The problem: Copy exactly every line below, from the first through the one that contains "There's no documentation", and skip all pictures.

Items listed in a dataset:

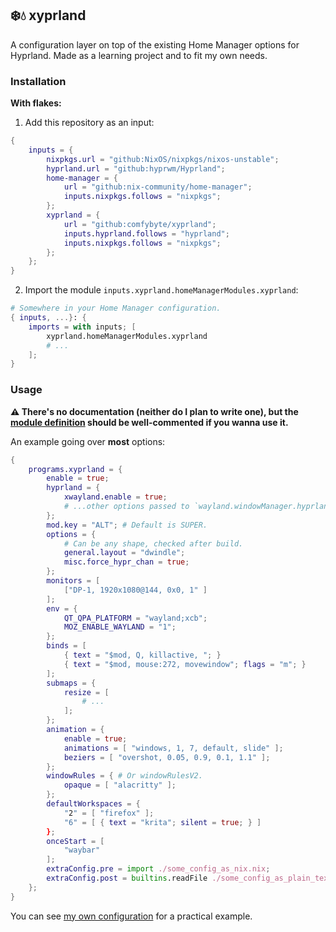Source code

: ## ❄️💧 xyprland
A configuration layer on top of the existing Home Manager options for Hyprland.
Made as a learning project and to fit my own needs.

### Installation
**With flakes:**

1. Add this repository as an input:
```nix
{
    inputs = {
        nixpkgs.url = "github:NixOS/nixpkgs/nixos-unstable";
        hyprland.url = "github:hyprwm/Hyprland";
        home-manager = {
            url = "github:nix-community/home-manager";
            inputs.nixpkgs.follows = "nixpkgs";
        };
        xyprland = {
            url = "github:comfybyte/xyprland";
            inputs.hyprland.follows = "hyprland";
            inputs.nixpkgs.follows = "nixpkgs";
        };
    };
}
```

2. Import the module `inputs.xyprland.homeManagerModules.xyprland`:
```nix
# Somewhere in your Home Manager configuration.
{ inputs, ...}: {
    imports = with inputs; [
        xyprland.homeManagerModules.xyprland
        # ...
    ];
}
```

### Usage
**⚠️  There's no documentation (neither do I plan to write one),
but the [module definition](https://github.com/comfybyte/xyprland/blob/main/modules/xyprland/default.nix)
should be well-commented if you wanna use it.**

An example going over **most** options:
```nix
{
    programs.xyprland = {
        enable = true;
        hyprland = {
            xwayland.enable = true;
            # ...other options passed to `wayland.windowManager.hyprland`.
        };
        mod.key = "ALT"; # Default is SUPER.
        options = {
            # Can be any shape, checked after build.
            general.layout = "dwindle";
            misc.force_hypr_chan = true;
        };
        monitors = [ 
            ["DP-1, 1920x1080@144, 0x0, 1" ] 
        ];
        env = {
            QT_QPA_PLATFORM = "wayland;xcb";
            MOZ_ENABLE_WAYLAND = "1";
        };
        binds = [
            { text = "$mod, Q, killactive, "; }
            { text = "$mod, mouse:272, movewindow"; flags = "m"; }
        ];
        submaps = {
            resize = [
                # ...
            ];
        };
        animation = {
            enable = true;
            animations = [ "windows, 1, 7, default, slide" ];
            beziers = [ "overshot, 0.05, 0.9, 0.1, 1.1" ];
        };
        windowRules = { # Or windowRulesV2.
            opaque = [ "alacritty" ];
        };
        defaultWorkspaces = {
            "2" = [ "firefox" ];
            "6" = [ { text = "krita"; silent = true; } ]
        };
        onceStart = [
            "waybar"
        ];
        extraConfig.pre = import ./some_config_as_nix.nix;
        extraConfig.post = builtins.readFile ./some_config_as_plain_text;
    };
}
```
You can see [my own configuration](https://github.com/comfybyte/flake-config/tree/master/common/home-manager/xyprland)
for a practical example.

Answer section:
Source code

: ## ❄️💧 xyprland
A configuration layer on top of the existing Home Manager options for Hyprland.
Made as a learning project and to fit my own needs.

### Installation
**With flakes:**

1. Add this repository as an input:
```nix
{
    inputs = {
        nixpkgs.url = "github:NixOS/nixpkgs/nixos-unstable";
        hyprland.url = "github:hyprwm/Hyprland";
        home-manager = {
            url = "github:nix-community/home-manager";
            inputs.nixpkgs.follows = "nixpkgs";
        };
        xyprland = {
            url = "github:comfybyte/xyprland";
            inputs.hyprland.follows = "hyprland";
            inputs.nixpkgs.follows = "nixpkgs";
        };
    };
}
```

2. Import the module `inputs.xyprland.homeManagerModules.xyprland`:
```nix
# Somewhere in your Home Manager configuration.
{ inputs, ...}: {
    imports = with inputs; [
        xyprland.homeManagerModules.xyprland
        # ...
    ];
}
```

### Usage
**⚠️  There's no documentation (neither do I plan to write one),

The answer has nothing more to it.